Tara Nummedal stellt in ihrer Untersuchung der Alchemie im Heiligen Römischen Reich des 16. und frühen 17. Jahrhunderts zweifellos eine Reihe interessanter Fragen. Um diese zu beantworten, fehlen jedoch systematische Forschungen auf quantitativ fundierter Quellenbasis. Bei zahlreichen Passagen des Buches kann man sich des Eindrucks nicht erwehren, dass ihnen lediglich knappe Einzelbeispiele zugrunde liegen. Besonders wenn sich das Augenmerk nicht – wie dies ja die Intention der Autorin ist – auf die berühmten, aber vielleicht untypischen Vertreter der Alchemie konzentrieren soll, ist eine breite Quellenbasis, die freilich nur mühevoll zu erarbeiten ist, unverzichtbar.
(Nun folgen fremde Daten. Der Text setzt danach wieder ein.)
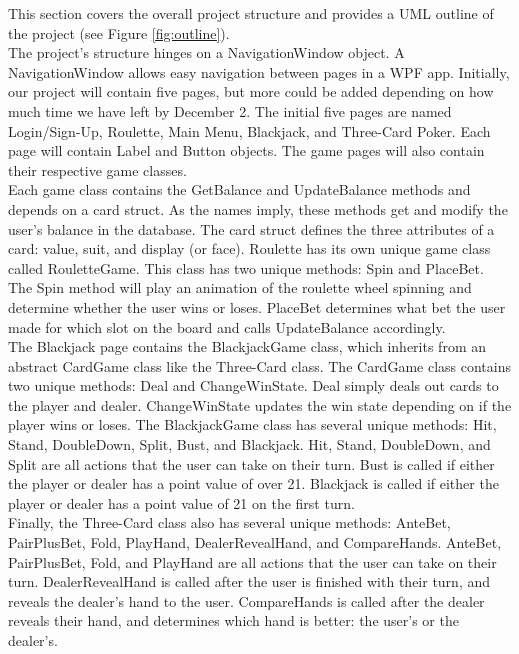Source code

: \documentclass[10pt,conference,onecolumn,compsoc]{IEEEtran}
\begin{document}
\noindent
This section covers the overall project structure and provides a UML outline of the project (see Figure \ref{fig:outline}).\\
\newline
The project's structure hinges on a NavigationWindow object. A NavigationWindow allows easy navigation between pages in a WPF app. Initially, our project will contain five pages, but more could be added depending on how much time we have left by December 2. The initial five pages are named Login/Sign-Up, Roulette, Main Menu, Blackjack, and Three-Card Poker. Each page will contain Label and Button objects. The game pages will also contain their respective game classes.\\
\newline
Each game class contains the GetBalance and UpdateBalance methods and depends on a card struct. As the names imply, these methods get and modify the user's balance in the database. The card struct defines the three attributes of a card: value, suit, and display (or face). Roulette has its own unique game class called RouletteGame. This class has two unique methods: Spin and PlaceBet. The Spin method will play an animation of the roulette wheel spinning and determine whether the user wins or loses. PlaceBet determines what bet the user made for which slot on the board and calls UpdateBalance accordingly.\\
\newline
The Blackjack page contains the BlackjackGame class, which inherits from an abstract CardGame class like the Three-Card class. The CardGame class contains two unique methods: Deal and ChangeWinState. Deal simply deals out cards to the player and dealer. ChangeWinState updates the win state depending on if the player wins or loses. The BlackjackGame class has several unique methods: Hit, Stand, DoubleDown, Split, Bust, and Blackjack. Hit, Stand, DoubleDown, and Split are all actions that the user can take on their turn. Bust is called if either the player or dealer has a point value of over 21. Blackjack is called if either the player or dealer has a point value of 21 on the first turn.\\
\newline
Finally, the Three-Card class also has several unique methods: AnteBet, PairPlusBet, Fold, PlayHand, DealerRevealHand, and CompareHands. AnteBet, PairPlusBet, Fold, and PlayHand are all actions that the user can take on their turn. DealerRevealHand is called after the user is finished with their turn, and reveals the dealer's hand to the user. CompareHands is called after the dealer reveals their hand, and determines which hand is better: the user's or the dealer's.

\end{document}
Es mag dem US-amerikanischen Wissenschafts- und Universitätssystem geschuldet sein, dass sich ein historiografisches Erstlingswerk mit dem komplexen Zusammenhang von Alchemie und Herrschaft/Staatsbildung im gesamten Heiligen Römischen Reich beschäftigen muss. Nicht die gestellten Fragen, wohl aber die erzielten Ergebnisse lassen an einem solchen Forschungsdesign aber starke Zweifel aufkommen. Eine Tiefenanalyse eines deutschen Fürstenhofes und der dort tätigen Alchemisten auf breiter Quellenbasis hätte jedenfalls mit großer Wahrscheinlichkeit einen profunderen Einblick in die tatsächlichen Verbindungen zwischen Alchemie und Macht ermöglicht.